Before the class began, we were told ‘bring something with sugar in it, like fruit or juice. Do not bend over so your head goes below your heart at any point during the class, do not let your feet stop moving, and above all do not leave the room alone’.

I knew things were about to get serious.

I was excited. I hadn’t had what I would define as a ‘real’ workout in months. We get through the majority of the class, lot’s of squats and lunges and such, nothing I couldn’t handle. Then our instructor says “If you’ve had a baby, you’re going to hate me”.

Oh shit.

I literally JUST had a baby. This isn’t going to be good.

She coaches us to skip (without the rope). Continuously. For what seemed like forever.

Now for most of the class, this was an intense physical workout, that challenged their body and fitness.

For me it was mental.

I nearly broke down in tears during the class. She had taught us earlier in the course to ‘check our ego’. To not focus our training on ‘being the best’ or comparing our clients to anyone but themselves, and train them at the level they are at, not the level we think they need to be. It took every ounce of me to listen to that message for myself during that class.

You see, physically I definitely could have kept up with the class, no problem.

At the expense of my pelvic floor.

That could have easily been one of those moments you hear about where the woman leaves with soggy underwear, or worse, my uterus getting ready to fall out. But no one in the room knew that, all they could see was that I appeared as though I wasn’t trying. From the outside it looked like I didn’t care enough to push through the class, because I definitely wasn’t tired, and it was obvious.

This killed me.

I always prided myself on at least giving it my all. Busting my ass, so at least if I didn’t ‘win’ or keep up, at least I gave it my all when it came to anything physical. But this time I was faced with limitations. I had to have a frank discussion with myself:

Is this worth it?
Is ‘pushing it’ in this class with a bunch of people you may or may never see again worth potential life long damage? 
Is it worth sacrificing your body to prove something to these people who probably don’t actually give a shit?

And the answer was, obviously, no.

But it killed me. I hated that I couldn’t push through the discomfort. That I couldn’t just ignore what my physio said and jump until my calves gave out.

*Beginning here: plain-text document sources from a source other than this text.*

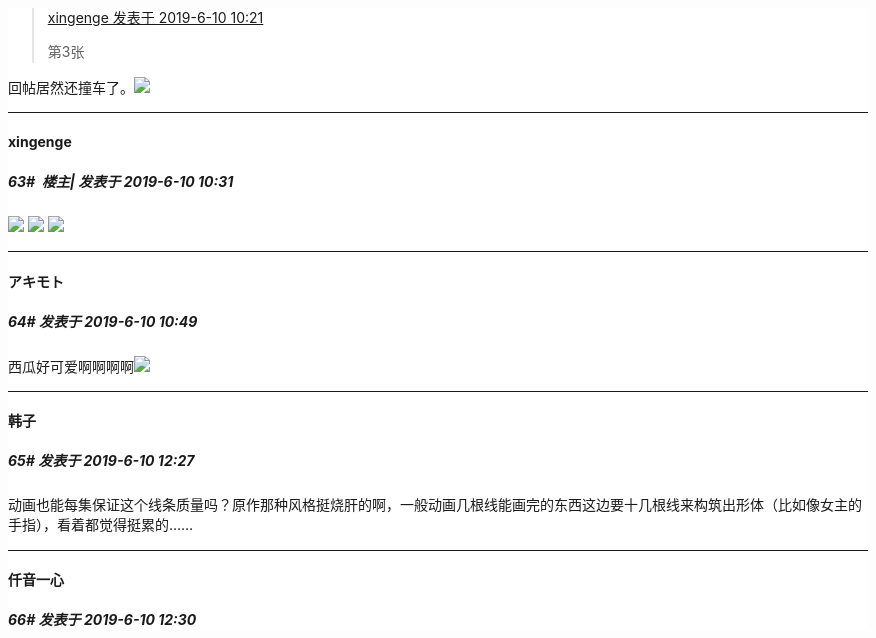 

<blockquote><a href="httphttps://bbs.saraba1st.com/2b/forum.php?mod=redirect&amp;goto=findpost&amp;pid=44063218&amp;ptid=1789334" target="_blank">xingenge 发表于 2019-6-10 10:21</a>

第3张</blockquote>
回帖居然还撞车了。<img src="https://static.saraba1st.com/image/smiley/face2017/068.png" referrerpolicy="no-referrer">







-----

####  xingenge  
##### 63#         楼主| 发表于 2019-6-10 10:31



<img src="http://wx4.sinaimg.cn/large/0068TvVBgy1g3vus36qyij30hs0a0wft.jpg" referrerpolicy="no-referrer">
<img src="http://wx2.sinaimg.cn/large/0068TvVBgy1g3vus40bw2j30hs0a0goy.jpg" referrerpolicy="no-referrer">
<img src="http://wx4.sinaimg.cn/large/0068TvVBgy1g3vus36v8ij30hs0a0abm.jpg" referrerpolicy="no-referrer">







-----

####  アキモト  
##### 64#       发表于 2019-6-10 10:49




西瓜好可爱啊啊啊啊<img src="https://static.saraba1st.com/image/smiley/face2017/077.png" referrerpolicy="no-referrer">







-----

####  韩子  
##### 65#       发表于 2019-6-10 12:27




动画也能每集保证这个线条质量吗？原作那种风格挺烧肝的啊，一般动画几根线能画完的东西这边要十几根线来构筑出形体（比如像女主的手指），看着都觉得挺累的……







-----

####  仟音一心  
##### 66#       发表于 2019-6-10 12:30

Eventually one of the assistants to the instructor came over and asked me if I was okay. “Are you leaking?” she asked. She knew. I explained I wasn’t but I was in physio and not willing to risk it, she understood and showed me some modifications to help me continue to participate without risking injury. It was at this point that I realized in my own embarrassment I had slowly moved to the back of the room. I was almost against the back wall, unconsciously hoping that no one would notice that I wasn’t fully participating. Trying to shrink back into the shadows and not allow myself to be seen as ‘unfit’ or not trying.

That was the moment I vowed to never allow any of my clients to feel like this. To never let them feel like they weren’t good enough to participate, or that their level of participation was inadequate. It was a terrible feeling that I hope I never invoke in anyone I am hoping to help. It was in that moment that I learned that training isn’t about the ego. It’s about where are you are here and now. Not where you were 6 months ago, where you were before you got pregnant, not where you were when you were 18. Right now. It’s about maximizing the abilities of your current body, today, in this moment. Some days, you might be able to bang out a circuit and feel like a rock star, other days the baby may have kept you up half the night and all you’ve managed to eat is a toaster strudel and a litre of coffee, and that same circuit feels impossible.

And that’s okay.

We have to learn to accept the here and now and forget about comparisons or being good enough. We can find balance between challenging ourselves and feeling inadequate because someone else can do it better.

We are strong even in our weakest moments.
We are enough today, tomorrow and every day.